Parallelization remains a key challenge in advancing 3D bioprinting from a prototyping method to a practical tool for true high-throughput screening (HTS). The ability to fabricate many tissue substitutes simultaneously is essential for studying cell–material interactions and drug responses across the ever-growing libraries required in disease modeling and drug discovery. HTS of tissue substitutes requires models in culture that remain viable under long-term immersion in liquid. However, existing fabrication approaches are fundamentally limited by a trade-off between physiological relevance and throughput. Two-dimensional cultures on liquid-compartmentalization platforms enable HTS but lack physiological accuracy, while 3D cultures provide physiological relevance at the expanse of speed and scalability. 3D bioprinting methods on traditional liquid compartmentalization platforms are inherently serial, resulting in sequential fabrication of models, which scale unfavorably with increasing array sizes required for HTS.
Here, we present a 3D bioprinting solution that integrates digital light processing (DLP) stereolithography with a patterned slippery liquid infused porous surface droplet microarray (SLIPS-DMA). This wall-less compartmentalization platform repels gelatin methacrylate (GelMA) inks, maintains stable droplet boundaries and enables complete immersion of printed hydrogel 3D structures. By eliminating inter-compartment travel for material deposition, the process decouples fabrication time from array size, achieving true parallelization.
Using optimized printing parameters, we demonstrate high-fidelity parallel 3D printing of tens to hundreds of GelMA structures in under ten minutes, while preserving cell viability and subsequent complete structure immersion in stable compartmentalized droplets. The process supports immobilization of cells or cell-aggregates within individual 3D hydrogel structures of an array on the platform for downstream assays.
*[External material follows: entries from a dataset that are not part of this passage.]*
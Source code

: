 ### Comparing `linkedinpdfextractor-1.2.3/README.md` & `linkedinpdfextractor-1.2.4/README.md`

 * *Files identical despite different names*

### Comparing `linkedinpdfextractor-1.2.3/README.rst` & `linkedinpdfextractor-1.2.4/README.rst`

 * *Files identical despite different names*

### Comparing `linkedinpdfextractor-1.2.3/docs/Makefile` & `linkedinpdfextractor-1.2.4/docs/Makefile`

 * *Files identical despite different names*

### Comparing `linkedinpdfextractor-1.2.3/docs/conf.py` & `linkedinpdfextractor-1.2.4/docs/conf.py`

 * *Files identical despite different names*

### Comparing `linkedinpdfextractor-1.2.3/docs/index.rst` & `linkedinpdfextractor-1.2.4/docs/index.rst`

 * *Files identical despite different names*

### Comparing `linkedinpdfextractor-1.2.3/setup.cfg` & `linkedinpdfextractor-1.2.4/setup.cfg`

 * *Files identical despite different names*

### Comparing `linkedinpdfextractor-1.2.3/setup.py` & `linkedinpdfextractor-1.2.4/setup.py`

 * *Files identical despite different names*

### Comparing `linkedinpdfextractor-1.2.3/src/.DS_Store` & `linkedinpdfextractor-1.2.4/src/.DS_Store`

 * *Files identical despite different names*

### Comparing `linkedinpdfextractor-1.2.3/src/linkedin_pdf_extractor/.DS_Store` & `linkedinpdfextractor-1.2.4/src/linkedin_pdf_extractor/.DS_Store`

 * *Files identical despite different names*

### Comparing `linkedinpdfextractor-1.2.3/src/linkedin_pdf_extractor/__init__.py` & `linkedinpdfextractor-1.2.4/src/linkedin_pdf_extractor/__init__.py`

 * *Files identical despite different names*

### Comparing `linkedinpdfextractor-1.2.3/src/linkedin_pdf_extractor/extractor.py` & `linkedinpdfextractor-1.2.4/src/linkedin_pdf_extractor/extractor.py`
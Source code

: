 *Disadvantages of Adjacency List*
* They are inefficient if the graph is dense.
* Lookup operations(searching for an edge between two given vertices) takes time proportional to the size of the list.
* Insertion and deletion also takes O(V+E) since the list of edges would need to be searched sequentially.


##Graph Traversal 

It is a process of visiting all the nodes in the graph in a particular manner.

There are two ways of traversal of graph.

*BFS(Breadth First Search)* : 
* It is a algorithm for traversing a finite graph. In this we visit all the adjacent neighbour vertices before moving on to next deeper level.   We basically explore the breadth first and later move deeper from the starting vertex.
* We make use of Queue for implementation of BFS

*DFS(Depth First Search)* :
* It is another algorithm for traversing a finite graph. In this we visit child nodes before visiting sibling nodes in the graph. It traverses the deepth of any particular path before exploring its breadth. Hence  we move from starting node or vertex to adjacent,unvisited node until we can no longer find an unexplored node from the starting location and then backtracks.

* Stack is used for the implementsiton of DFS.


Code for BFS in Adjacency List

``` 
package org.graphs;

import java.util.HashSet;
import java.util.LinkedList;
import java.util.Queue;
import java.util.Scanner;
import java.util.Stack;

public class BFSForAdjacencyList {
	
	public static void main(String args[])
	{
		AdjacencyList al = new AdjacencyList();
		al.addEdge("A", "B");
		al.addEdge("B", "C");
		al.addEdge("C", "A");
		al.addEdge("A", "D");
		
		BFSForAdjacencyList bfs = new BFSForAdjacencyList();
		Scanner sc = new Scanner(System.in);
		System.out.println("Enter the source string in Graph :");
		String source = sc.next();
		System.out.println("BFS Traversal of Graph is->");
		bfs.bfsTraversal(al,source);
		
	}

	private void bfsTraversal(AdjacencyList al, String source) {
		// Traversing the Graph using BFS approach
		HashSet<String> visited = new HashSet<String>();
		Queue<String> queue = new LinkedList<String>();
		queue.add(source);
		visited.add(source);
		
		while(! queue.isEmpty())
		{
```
By combining parallel 3D printing with a solid wall-less compartmentalization platform, this technology overcomes the serial bottleneck of existing approaches. This technology represents a significant advance, effectively bridging the gap between arrays of high-fidelity 3D tissue models and the fabrication speed required for HTS. The developed parallel 3D printing-SLIPS-DMA approach establishes a flexible high-throughput system-on-a-chip for 3D cell culture in separate, miniaturized liquid environments. It thereby enables scalable multi-condition HTS for investigation of cell–material–drug interactions.